More commonly, weak or unrealistic people assumptions impair the forecasting accuracy of synergies intended with the deal — both the value and time to realization. Attention needs to be paid to what is “critically” needed to assess the future success of the M&A transaction and the price for the target. What is not critical can be addressed after signing the deal.
Below are a few examples from some of the other critical areas where most buyers tend to make misjudged assumptions rather than getting fact-based insights through HR due diligence. The buyer assumes that:
- Differences in culture and leadership styles between the buyer and the target are too small to create organizational inefficiencies or challenge the realization of the vision and synergies intended with the deal
- Key employees will stay aboard and no actual flight-risk and impact assessment is needed
- Employee engagement will remain unchanged and will not impact productivity or sales negatively
- The target has a pool of highly skilled employees with the critically needed competency of X or Y
- Total rewards packages can be easily harmonized without increasing attrition or cost
- HR functions and technologies can be quickly and cheaply harmonized
- All potential people and organization-related synergies have already been identified
Gap no. 3: integration agility
In the case of post-merger integration (PMI), we often see two issues emerging from an HR perspective:
- The planning and execution start too late.

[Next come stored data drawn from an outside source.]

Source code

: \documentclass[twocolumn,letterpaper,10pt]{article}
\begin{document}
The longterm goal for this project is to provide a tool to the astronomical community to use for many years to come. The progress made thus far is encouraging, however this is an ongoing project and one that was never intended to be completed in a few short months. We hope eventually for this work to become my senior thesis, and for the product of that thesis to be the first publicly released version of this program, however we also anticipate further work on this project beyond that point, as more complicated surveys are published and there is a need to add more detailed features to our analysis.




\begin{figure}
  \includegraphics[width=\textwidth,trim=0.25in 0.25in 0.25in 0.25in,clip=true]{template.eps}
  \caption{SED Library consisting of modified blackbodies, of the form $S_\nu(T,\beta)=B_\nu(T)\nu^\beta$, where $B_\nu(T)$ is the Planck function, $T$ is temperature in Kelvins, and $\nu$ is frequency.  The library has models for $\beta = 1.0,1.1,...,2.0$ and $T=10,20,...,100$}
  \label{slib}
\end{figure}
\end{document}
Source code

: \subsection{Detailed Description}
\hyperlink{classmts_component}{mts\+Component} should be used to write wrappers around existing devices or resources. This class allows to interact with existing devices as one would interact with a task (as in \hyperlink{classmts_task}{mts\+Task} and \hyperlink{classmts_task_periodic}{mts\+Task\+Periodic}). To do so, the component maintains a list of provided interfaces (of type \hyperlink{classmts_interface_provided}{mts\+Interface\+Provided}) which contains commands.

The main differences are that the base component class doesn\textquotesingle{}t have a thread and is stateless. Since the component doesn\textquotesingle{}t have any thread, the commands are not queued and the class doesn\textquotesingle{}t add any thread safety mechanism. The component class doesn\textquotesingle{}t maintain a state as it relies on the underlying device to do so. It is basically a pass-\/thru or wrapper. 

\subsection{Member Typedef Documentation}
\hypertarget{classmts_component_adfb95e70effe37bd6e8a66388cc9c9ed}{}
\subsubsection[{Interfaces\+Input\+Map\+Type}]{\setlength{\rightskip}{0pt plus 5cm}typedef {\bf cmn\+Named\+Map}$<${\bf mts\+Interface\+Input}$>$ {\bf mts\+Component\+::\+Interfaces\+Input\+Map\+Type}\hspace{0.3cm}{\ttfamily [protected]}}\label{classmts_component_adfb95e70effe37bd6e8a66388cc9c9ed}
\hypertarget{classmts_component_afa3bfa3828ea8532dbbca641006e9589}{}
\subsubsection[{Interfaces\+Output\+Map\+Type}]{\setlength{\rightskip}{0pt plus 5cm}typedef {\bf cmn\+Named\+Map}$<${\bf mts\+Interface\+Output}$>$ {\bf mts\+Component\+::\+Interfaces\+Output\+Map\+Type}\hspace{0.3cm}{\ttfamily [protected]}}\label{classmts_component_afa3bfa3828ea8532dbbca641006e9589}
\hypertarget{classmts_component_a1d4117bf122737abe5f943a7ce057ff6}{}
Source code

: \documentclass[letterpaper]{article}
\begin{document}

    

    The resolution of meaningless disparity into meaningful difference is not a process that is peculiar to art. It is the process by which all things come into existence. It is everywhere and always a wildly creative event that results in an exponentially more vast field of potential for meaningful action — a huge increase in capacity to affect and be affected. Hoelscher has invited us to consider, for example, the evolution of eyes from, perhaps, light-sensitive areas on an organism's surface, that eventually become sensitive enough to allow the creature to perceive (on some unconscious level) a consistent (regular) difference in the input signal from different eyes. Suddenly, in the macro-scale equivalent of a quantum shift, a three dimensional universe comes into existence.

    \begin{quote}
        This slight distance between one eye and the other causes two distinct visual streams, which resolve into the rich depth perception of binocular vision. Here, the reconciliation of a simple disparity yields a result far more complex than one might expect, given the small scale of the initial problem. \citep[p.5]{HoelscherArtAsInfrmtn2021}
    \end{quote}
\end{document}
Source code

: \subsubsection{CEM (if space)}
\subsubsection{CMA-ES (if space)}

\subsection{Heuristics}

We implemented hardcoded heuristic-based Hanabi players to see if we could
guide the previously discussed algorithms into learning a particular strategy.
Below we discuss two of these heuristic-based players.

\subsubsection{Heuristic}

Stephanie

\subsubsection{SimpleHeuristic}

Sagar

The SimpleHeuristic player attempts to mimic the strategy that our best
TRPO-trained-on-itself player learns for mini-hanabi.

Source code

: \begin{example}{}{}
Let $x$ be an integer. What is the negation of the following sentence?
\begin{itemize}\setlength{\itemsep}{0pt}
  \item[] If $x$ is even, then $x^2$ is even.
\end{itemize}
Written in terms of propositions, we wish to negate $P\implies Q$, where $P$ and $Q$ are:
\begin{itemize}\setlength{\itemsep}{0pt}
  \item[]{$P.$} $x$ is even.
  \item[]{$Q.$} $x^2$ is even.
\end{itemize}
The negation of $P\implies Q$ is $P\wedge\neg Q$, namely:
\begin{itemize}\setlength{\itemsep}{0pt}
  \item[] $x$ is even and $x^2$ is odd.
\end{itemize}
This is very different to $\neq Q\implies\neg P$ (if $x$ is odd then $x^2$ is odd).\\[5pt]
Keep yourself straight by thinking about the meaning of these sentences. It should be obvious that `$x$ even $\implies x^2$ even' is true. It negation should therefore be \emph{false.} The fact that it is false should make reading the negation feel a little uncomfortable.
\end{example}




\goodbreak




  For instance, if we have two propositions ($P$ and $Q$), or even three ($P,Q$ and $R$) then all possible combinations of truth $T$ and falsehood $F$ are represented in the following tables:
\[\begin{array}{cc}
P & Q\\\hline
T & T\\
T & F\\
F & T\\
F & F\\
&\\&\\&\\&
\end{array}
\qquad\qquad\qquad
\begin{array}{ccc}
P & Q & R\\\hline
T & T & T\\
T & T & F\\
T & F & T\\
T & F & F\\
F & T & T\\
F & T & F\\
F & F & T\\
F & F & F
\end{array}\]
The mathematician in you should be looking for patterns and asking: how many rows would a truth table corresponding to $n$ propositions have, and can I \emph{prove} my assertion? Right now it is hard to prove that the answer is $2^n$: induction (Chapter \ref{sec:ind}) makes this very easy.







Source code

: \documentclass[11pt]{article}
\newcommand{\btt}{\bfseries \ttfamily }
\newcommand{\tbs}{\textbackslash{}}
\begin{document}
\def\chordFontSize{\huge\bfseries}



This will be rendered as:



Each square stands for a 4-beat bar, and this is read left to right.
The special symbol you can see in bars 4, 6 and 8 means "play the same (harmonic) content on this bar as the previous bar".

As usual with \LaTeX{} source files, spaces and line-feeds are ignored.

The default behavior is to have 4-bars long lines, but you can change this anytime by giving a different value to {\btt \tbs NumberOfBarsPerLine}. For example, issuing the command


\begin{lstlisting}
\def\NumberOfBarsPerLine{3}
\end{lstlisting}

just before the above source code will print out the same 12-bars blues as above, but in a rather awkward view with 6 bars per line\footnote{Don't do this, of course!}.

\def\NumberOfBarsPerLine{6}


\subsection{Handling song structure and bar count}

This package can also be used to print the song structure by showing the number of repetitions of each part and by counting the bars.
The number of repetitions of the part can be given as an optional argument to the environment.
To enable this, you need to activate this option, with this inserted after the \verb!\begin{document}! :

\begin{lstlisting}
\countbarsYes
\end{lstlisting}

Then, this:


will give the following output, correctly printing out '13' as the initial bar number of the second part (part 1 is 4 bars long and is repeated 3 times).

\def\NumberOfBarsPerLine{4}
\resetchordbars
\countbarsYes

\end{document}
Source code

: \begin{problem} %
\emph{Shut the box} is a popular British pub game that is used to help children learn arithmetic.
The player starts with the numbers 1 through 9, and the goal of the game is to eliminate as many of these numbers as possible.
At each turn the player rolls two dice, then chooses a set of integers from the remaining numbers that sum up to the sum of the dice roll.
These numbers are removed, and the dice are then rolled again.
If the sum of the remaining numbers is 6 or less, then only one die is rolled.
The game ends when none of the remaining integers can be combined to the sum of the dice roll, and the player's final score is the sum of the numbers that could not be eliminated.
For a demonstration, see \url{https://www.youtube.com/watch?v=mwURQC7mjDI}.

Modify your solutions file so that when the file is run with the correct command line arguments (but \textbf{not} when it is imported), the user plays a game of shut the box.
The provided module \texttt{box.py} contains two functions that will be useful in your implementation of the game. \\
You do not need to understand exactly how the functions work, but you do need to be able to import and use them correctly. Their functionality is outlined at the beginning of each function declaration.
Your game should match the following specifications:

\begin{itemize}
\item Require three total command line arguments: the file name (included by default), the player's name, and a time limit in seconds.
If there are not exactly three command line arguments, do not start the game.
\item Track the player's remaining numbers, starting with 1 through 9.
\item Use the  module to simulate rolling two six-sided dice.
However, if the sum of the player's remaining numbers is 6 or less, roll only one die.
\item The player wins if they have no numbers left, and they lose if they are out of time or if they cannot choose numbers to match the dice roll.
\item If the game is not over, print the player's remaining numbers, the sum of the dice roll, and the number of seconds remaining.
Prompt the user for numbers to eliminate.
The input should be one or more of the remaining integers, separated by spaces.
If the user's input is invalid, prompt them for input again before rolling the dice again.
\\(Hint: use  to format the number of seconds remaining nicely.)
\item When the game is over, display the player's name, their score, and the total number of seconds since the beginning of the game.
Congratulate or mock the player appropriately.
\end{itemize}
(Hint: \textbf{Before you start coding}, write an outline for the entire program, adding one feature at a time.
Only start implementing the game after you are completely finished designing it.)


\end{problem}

- The process is too fixed and sequential.
We believe that organizations would be well-advised to frontload knowledge both before and during the PMI process, to ensure higher odds of succeeding with seamless integration.
The PMI planning should start well before signing the deal. The insights collected through well-executed HR due diligence are a good starting point. For instance, mapping potential cultural differences in the due diligence phase will provide significant insights that can be leveraged during PMI planning for change management and employee engagement. Another example is the key employee attrition risk. If assessed in the due diligence phase, effective strategies can be initiated in the very early stage of the PMI, mitigating attrition.
Finally, understanding the HR function’s maturity in the due diligence phase will provide a reasonable understanding of the transformation journey required to establish a joint HR function and associated people services. HR technology and data quality are pivotal drivers impacting lead time to integrations and synergy realization.
With regards to PMI being too fixed and sequential, we have found that using an agile approach often improves the odds of success. For instance, PMIs executed with an “integrate everything at once!” mindset involves the risk of destabilizing operations and revenue flows in a new, joint organization. A staggered approach is often better. Promptly integrate support functions, but allow more quality planning time for the integration of the core functions to avoid disruptions and allow for seamless integration.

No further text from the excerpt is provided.